The consequences of relying on dubious statistics and computations can vary. Some researchers suggest that a few mistakes won’t affect results because the scope of these analyses is so huge. “We can accept some messiness in return for scale,” Viktor Mayer- Schonberger and Kenneth Cukier write in their book, Big Data (Eamon Dolan/Houghton Mifflin Harcourt, March 2013). “We’re willing to sacrifice a bit of accuracy in return for knowing the general trend. Big data transforms figures into something more probabilistic than precise.”
However, the level of precision that satisfies marketers is very different from the exactitude required by government agencies, says Jennifer Granick, director of civil liberties at Stanford University’s Center for Internet and Society. “You can have 15 percent accuracy for advertising,” which might be better than other forms of behavioral analyses, “but if you are getting 85 percent of it wrong when you are denying people government benefits or sending out police to interview them, that would be completely wasteful and dangerous,” she says.
One major concern among some law enforcement experts is that most data warehouses store obsolete records. “The biggest problem is they don’t update,” says Paul Wormeli of the Integrated Justice Information Systems Institute, a federally funded organization. A citizen’s profile is not automatically adjusted if a credit report or human resources form turns out to have been mistyped.
The Data Police
There’s no easy answer to the potential accuracy problem with big data.

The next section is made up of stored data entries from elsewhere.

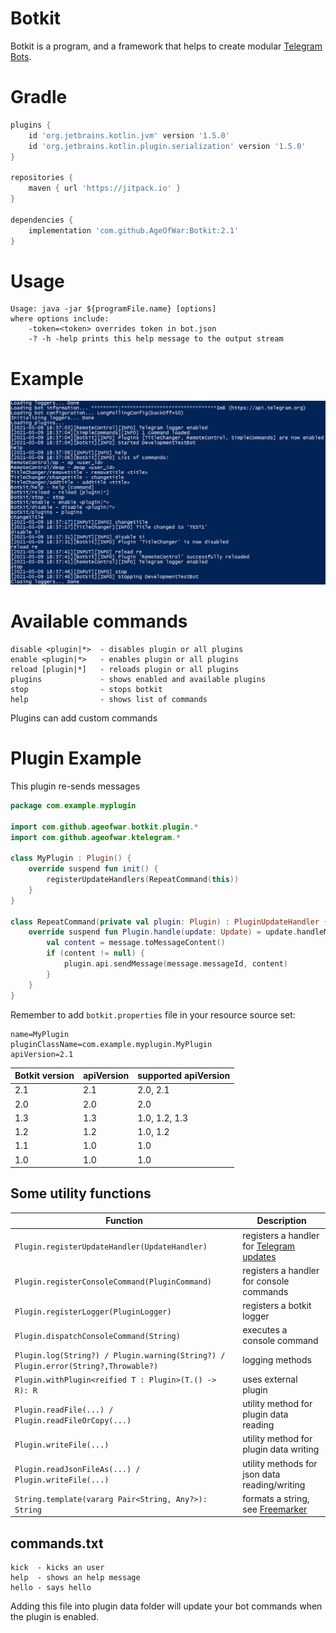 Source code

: # Botkit
Botkit is a program, and a framework that helps to create modular [Telegram Bots](https://core.telegram.org/bots).

# Gradle
```groovy
plugins {
    id 'org.jetbrains.kotlin.jvm' version '1.5.0'
    id 'org.jetbrains.kotlin.plugin.serialization' version '1.5.0'
}

repositories {
    maven { url 'https://jitpack.io' }
}

dependencies {
    implementation 'com.github.AgeOfWar:Botkit:2.1'
}
```

# Usage
```text
Usage: java -jar ${programFile.name} [options]
where options include:
    -token=<token> overrides token in bot.json
    -? -h -help prints this help message to the output stream
```

# Example
![example](example.png)

# Available commands
```text
disable <plugin|*>  - disables plugin or all plugins
enable <plugin|*>   - enables plugin or all plugins
reload [plugin|*]   - reloads plugin or all plugins
plugins             - shows enabled and available plugins
stop                - stops botkit
help                - shows list of commands
```
Plugins can add custom commands

# Plugin Example
This plugin re-sends messages

```kotlin
package com.example.myplugin

import com.github.ageofwar.botkit.plugin.*
import com.github.ageofwar.ktelegram.*

class MyPlugin : Plugin() {
    override suspend fun init() {
        registerUpdateHandlers(RepeatCommand(this))
    }
}

class RepeatCommand(private val plugin: Plugin) : PluginUpdateHandler {
    override suspend fun Plugin.handle(update: Update) = update.handleMessage { message ->
        val content = message.toMessageContent()
        if (content != null) {
            plugin.api.sendMessage(message.messageId, content)
        }
    }
}
```

Remember to add `botkit.properties` file in your resource source set:
```properties
name=MyPlugin
pluginClassName=com.example.myplugin.MyPlugin
apiVersion=2.1
```

| Botkit version | apiVersion | supported apiVersion |
|----------------|------------|----------------------|
| 2.1            | 2.1        | 2.0, 2.1             |
| 2.0            | 2.0        | 2.0                  |
| 1.3            | 1.3        | 1.0, 1.2, 1.3        |
| 1.2            | 1.2        | 1.0, 1.2             |
| 1.1            | 1.0        | 1.0                  |
| 1.0            | 1.0        | 1.0                  |

## Some utility functions

| Function                                                                           | Description                                                                           |
|------------------------------------------------------------------------------------|---------------------------------------------------------------------------------------|
| `Plugin.registerUpdateHandler(UpdateHandler)                                     ` | registers a handler for [Telegram updates](https://core.telegram.org/bots/api#update) |
| `Plugin.registerConsoleCommand(PluginCommand)                                    ` | registers a handler for console commands                                              |
| `Plugin.registerLogger(PluginLogger)                                             ` | registers a botkit logger                                                             |
| `Plugin.dispatchConsoleCommand(String)                                           ` | executes a console command                                                            |
| `Plugin.log(String?) / Plugin.warning(String?) / Plugin.error(String?,Throwable?)` | logging methods                                                                       |
| `Plugin.withPlugin<reified T : Plugin>(T.() -> R): R                             ` | uses external plugin                                                                  |
| `Plugin.readFile(...) / Plugin.readFileOrCopy(...)                               ` | utility method for plugin data reading                                                |
| `Plugin.writeFile(...)                                                           ` | utility method for plugin data writing                                                |
| `Plugin.readJsonFileAs(...) / Plugin.writeFile(...)                              ` | utility methods for json data reading/writing                                         |
| `String.template(vararg Pair<String, Any?>): String                              ` | formats a string, see [Freemarker](https://freemarker.apache.org/docs/index.html)     |

## commands.txt
```text
kick  - kicks an user
help  - shows an help message
hello - says hello
```
Adding this file into plugin data folder will update your bot commands when the plugin is enabled.

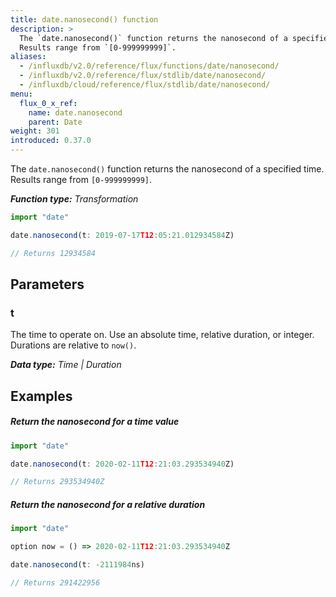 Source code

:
 ```yaml
---
title: date.nanosecond() function
description: >
  The `date.nanosecond()` function returns the nanosecond of a specified time.
  Results range from `[0-999999999]`.
aliases:
  - /influxdb/v2.0/reference/flux/functions/date/nanosecond/
  - /influxdb/v2.0/reference/flux/stdlib/date/nanosecond/
  - /influxdb/cloud/reference/flux/stdlib/date/nanosecond/
menu:
  flux_0_x_ref:
    name: date.nanosecond
    parent: Date
weight: 301
introduced: 0.37.0
---
```


The `date.nanosecond()` function returns the nanosecond of a specified time.
Results range from `[0-999999999]`.

_**Function type:** Transformation_  

```js
import "date"

date.nanosecond(t: 2019-07-17T12:05:21.012934584Z)

// Returns 12934584
```

## Parameters

### t
The time to operate on.
Use an absolute time, relative duration, or integer.
Durations are relative to `now()`.

_**Data type:** Time | Duration_

## Examples

##### Return the nanosecond for a time value
```js
import "date"

date.nanosecond(t: 2020-02-11T12:21:03.293534940Z)

// Returns 293534940Z
```

##### Return the nanosecond for a relative duration
```js
import "date"

option now = () => 2020-02-11T12:21:03.293534940Z

date.nanosecond(t: -2111984ns)

// Returns 291422956
```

Directing a government agency, or even a bunch of agencies, to regulate data quality would be nearly impossible and futile, information management experts say. Plus, the private sector has a financial incentive to tidy up a person’s entry: the aggregator market competes on the sharpness of its databases. People should have the ability “to correct it and to remove it if the info is sensitive,” says Craig Wills, a computer science professor at Worcester Polytechnic Institute. Still, fixes made to one database don’t always carry over to other systems relying on the same information, Granick notes. “There’s no right to access the profile that whatever advertisers of the world have compiled on me,” she says. “Amazon has a profile on me and what they think I like, and I can refine it, but I can’t get a copy.”
Marketing firms argue new industry guidelines that let Internet users opt out of online tracking address many of these problems. Principles adopted by the Digital Advertising Alliance, whose members include Datalogix, Acxiom and other data wholesalers, prohibit browsing histories from being used to determine eligibility for employment, health care treatments and insurance coverage. “To date it’s proven to work. We have very broad reach and people are following it,” says Stuart Ingis, counsel for the alliance.
Unlike the data mining industry, credit bureaus are required by law to correct commercial data.
Credit information is updated every 30 days, or each payment cycle, according to the Consumer Data Industry Association. Citizens are responsible for communicating name and address changes to lenders, who furnish those modifications to the bureaus. “The furnisher may have more up-to-date address information than the post office,” says Norm Magnuson, the association’s vice president of public affairs.
So for TSA and other agencies, vetting the accuracy of big data will be nothing short of a big challenge.